When printing with a low recording paper (thermal paper) conveyance speed, a phenomenon called “sticking” in which the color coating on the thermal paper melts and sticks to the thermal head can occur. When sticking occurs, print quality drops because normal paper conveyance is inhibited and the paper conveyance speed can vary.

With consideration for this problem, an object of the present invention is to provide a thermal printer and energizing control method therefor that can reduce sticking during low speed printing and improve print quality.

Means of Solving the Problem

To solve the foregoing problem, an energizing control method according to the invention for a thermal printer having a thermal head with a heat element that heats a recording medium and forms a print dot by energizing the heat element is characterized by: generating a first energizing pulse that energizes continuously during a first period for forming a print dot when the recording medium conveyance speed is greater than a specific threshold value; and generating a second energizing pulse that alternates during the first period between energizing for a second period that is shorter than the first period and de-energizing for a third period when the recording medium conveyance speed is less than or equal to the threshold value.

By energizing intermittently during a first period during so-called low speed printing, heat output can be suppressed while the heat elements heat the recording medium, and the heat elements can be prevented from overheating.
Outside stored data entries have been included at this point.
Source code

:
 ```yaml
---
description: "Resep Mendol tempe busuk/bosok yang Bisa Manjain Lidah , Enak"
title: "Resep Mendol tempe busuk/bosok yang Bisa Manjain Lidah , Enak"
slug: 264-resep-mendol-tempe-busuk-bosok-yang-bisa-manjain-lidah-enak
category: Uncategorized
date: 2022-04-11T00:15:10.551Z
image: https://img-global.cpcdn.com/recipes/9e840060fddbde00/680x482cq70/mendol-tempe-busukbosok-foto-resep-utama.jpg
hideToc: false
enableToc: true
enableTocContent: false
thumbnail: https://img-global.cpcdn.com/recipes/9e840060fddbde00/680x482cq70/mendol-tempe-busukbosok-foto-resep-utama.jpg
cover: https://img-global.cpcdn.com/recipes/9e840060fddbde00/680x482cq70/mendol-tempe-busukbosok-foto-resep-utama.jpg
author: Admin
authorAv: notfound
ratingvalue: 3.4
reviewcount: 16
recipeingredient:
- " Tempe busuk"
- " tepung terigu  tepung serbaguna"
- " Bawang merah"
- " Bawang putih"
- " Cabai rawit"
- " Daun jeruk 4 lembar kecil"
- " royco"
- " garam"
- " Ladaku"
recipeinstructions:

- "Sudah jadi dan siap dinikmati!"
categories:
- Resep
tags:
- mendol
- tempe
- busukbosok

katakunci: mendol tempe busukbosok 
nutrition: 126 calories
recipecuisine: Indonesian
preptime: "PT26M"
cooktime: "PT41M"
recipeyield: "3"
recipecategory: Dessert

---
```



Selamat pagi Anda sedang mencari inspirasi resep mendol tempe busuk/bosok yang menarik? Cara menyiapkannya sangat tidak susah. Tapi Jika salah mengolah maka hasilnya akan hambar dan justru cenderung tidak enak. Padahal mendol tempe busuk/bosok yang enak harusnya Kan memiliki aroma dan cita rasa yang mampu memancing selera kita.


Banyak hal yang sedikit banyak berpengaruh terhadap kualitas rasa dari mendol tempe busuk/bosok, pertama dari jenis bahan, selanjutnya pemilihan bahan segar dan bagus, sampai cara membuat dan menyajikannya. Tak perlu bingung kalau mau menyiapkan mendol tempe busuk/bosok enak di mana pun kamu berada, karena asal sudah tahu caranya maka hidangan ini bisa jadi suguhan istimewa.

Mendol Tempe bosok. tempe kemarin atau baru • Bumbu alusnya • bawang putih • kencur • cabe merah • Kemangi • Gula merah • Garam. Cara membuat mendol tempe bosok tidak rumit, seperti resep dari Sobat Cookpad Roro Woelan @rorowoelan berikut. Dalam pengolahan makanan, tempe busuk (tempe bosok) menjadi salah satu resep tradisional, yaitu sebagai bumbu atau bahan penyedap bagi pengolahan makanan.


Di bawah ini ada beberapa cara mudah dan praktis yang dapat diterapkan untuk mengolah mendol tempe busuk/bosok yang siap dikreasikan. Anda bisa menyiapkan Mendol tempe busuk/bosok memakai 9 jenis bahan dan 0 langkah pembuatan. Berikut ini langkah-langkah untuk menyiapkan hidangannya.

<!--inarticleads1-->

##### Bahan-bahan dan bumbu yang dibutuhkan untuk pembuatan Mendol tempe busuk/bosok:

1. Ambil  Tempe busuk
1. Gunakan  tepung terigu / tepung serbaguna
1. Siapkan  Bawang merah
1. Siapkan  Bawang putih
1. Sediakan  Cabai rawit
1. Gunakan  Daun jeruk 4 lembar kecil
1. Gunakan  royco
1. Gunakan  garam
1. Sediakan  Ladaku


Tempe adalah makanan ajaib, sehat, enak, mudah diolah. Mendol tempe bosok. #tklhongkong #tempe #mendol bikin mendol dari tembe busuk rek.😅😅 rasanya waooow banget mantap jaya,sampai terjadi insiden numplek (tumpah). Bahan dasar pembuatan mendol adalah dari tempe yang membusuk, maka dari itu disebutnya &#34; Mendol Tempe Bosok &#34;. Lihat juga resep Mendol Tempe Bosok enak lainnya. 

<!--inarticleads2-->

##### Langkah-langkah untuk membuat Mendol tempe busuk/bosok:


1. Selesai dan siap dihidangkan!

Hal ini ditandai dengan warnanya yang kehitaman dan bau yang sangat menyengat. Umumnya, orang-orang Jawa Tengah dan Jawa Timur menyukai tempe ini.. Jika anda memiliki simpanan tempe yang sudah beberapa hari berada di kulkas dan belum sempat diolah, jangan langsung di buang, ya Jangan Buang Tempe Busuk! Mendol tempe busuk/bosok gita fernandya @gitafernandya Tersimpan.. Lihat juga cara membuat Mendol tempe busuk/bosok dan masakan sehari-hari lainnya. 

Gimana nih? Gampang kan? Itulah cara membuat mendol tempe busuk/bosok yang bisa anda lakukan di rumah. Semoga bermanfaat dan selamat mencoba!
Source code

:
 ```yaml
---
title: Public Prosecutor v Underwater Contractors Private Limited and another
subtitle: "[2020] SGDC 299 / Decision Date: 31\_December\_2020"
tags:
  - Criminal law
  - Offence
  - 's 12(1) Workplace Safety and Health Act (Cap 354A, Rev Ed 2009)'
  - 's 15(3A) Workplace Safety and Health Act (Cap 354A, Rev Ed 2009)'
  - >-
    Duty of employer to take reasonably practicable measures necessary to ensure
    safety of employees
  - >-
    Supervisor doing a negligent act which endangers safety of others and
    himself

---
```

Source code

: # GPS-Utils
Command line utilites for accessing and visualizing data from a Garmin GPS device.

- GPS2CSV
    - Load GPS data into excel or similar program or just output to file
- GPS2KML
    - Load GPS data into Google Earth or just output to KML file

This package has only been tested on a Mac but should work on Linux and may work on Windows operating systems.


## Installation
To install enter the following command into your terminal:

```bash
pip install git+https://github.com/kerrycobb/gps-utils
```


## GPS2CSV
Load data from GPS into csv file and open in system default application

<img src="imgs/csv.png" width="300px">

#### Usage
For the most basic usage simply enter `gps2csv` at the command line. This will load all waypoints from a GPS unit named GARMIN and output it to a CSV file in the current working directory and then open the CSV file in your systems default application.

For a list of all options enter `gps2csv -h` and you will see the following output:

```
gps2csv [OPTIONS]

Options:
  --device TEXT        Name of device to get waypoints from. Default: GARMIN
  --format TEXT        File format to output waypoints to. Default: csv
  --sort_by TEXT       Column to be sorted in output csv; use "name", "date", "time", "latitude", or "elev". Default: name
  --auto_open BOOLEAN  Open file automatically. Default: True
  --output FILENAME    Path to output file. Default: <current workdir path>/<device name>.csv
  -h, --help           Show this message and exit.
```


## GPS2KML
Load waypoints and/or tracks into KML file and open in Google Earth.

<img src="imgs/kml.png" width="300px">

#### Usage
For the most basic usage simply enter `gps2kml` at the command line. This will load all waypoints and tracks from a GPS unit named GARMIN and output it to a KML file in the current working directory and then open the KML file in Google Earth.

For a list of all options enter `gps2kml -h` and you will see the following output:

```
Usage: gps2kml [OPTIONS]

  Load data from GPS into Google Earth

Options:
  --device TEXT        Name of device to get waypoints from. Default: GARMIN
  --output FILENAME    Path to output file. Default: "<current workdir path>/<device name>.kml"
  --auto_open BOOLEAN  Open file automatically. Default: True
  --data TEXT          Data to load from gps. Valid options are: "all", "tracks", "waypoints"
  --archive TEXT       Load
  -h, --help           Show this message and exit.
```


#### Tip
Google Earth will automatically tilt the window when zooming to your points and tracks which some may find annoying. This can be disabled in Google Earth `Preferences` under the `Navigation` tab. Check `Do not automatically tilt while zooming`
The heat elements being heated can therefore be held at an appropriate temperature, and the color coating on the surface of the recording medium can be prevented from being melted by a high temperature heat element. A drop in print quality due to sticking can therefore be reduced.

At least one of the second period and the third period in the second energizing pulse can also be varied according to at least one of the print dot density and the ambient temperature of the thermal head. Because heat output can be adjusted by increasing or decreasing the de-energized time in this configuration, the heating temperature can be adjusted to an appropriate range and print quality can be improved.

Alternatively, the second period may be held constant and the third period varied in the second energizing pulse.

Alternatively, the second energizing pulse may be generated by signal chopping.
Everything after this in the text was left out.